タクシーやハイヤーなどを運転するのに必要な「普通第二種免許」の教習時間について、警察庁はこれまでの40時限から29時限に減らす見直しを行い、2025年9月に施行する方針を決めました。これにより教習所によっては最短3日で免許取得ができるようになります。
地方を中心にタクシーの運転手は高齢化などで不足が深刻化していて、国交省によりますと、全国のタクシー運転手は2022年度の時点で約24万人で、過去10年間でおよそ12万人減少しています。
タクシー運転手のなり手を増やすため、警察庁は「普通第二種免許」を取るために必要な教習時間を短くするなどの道路交通法施行規則の改正を行い、9月1日に施行する方針を決めました。
改正案では、これまで学科教習と技能教習あわせて「40時限」の教習時間だったのが「29時限」に減り、これまで最短で「6日」だった教習日数が、半分の「3日」になります。
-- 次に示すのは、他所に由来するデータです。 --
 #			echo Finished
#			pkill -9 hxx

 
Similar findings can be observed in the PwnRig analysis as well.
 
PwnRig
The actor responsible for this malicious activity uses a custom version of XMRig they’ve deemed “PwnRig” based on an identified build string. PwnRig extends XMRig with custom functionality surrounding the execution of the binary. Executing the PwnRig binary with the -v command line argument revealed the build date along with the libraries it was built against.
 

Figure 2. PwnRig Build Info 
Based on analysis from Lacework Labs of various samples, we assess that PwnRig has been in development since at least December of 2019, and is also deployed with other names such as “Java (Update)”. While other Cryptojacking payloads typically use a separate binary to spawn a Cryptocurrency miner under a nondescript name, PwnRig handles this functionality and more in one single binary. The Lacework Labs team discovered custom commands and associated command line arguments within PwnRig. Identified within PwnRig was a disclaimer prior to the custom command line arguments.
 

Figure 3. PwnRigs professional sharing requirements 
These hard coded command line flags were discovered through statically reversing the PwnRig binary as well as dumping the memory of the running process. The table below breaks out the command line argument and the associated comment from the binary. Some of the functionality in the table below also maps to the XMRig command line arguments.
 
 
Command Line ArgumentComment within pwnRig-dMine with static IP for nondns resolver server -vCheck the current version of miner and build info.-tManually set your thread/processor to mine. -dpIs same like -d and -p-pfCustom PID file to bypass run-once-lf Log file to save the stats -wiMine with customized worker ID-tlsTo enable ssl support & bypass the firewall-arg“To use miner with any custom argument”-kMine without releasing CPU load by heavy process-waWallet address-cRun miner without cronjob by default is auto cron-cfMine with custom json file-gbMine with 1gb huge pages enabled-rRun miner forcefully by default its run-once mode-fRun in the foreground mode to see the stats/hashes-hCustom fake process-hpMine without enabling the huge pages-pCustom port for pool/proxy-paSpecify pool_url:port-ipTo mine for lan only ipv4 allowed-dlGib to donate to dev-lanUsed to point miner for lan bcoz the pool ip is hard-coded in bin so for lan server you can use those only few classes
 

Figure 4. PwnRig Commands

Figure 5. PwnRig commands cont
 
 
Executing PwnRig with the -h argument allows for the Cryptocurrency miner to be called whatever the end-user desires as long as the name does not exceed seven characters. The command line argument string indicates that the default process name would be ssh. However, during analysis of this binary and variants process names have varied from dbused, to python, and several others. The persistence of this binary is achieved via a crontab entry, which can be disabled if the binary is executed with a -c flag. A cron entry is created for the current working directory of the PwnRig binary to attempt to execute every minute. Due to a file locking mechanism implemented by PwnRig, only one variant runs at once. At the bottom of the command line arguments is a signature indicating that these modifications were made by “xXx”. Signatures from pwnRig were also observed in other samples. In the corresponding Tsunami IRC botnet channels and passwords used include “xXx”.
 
具体的には「学科教習」がこれまでの「19時限」から「17時限」に短縮され、「技能教習」がこれまでの「21時限」から「12時限」に短縮されます。見直しが行われた「技能教習」では、設定した目的地にナビを使わずに運転する「経路の設定」の教習がなくなります。
警察庁によりますと、都内のタクシー会社の95%が配車アプリなど経路が設定されるアプリを導入していることや、カーナビが普及していることから、必要が無いという判断になったということです。
また今回の改正では、免許更新をせず失効した場合について、大型および中型仮免許を取得した人は、教習所で仮免許取得前に行われる教習が免除されます。
今回の見直しの背景には、地方を中心にタクシー運転手の不足が深刻化している問題があります。警察庁によりますと、全国ハイヤー・タクシー連合会などから、運転手のなり手を確保するため、教習期間を半減するよう求める声があったということです。こういった要望を受け、警察庁は2024年9月から半年間、教習時間が異なる2つの教習カリキュラムをそれぞれ15人に受けさせ、その実験結果を踏まえて今回の見直しに至ったということです。
警察庁は今回の見直しについて、18日から5月17日まで政府のホームページで意見募集を行います。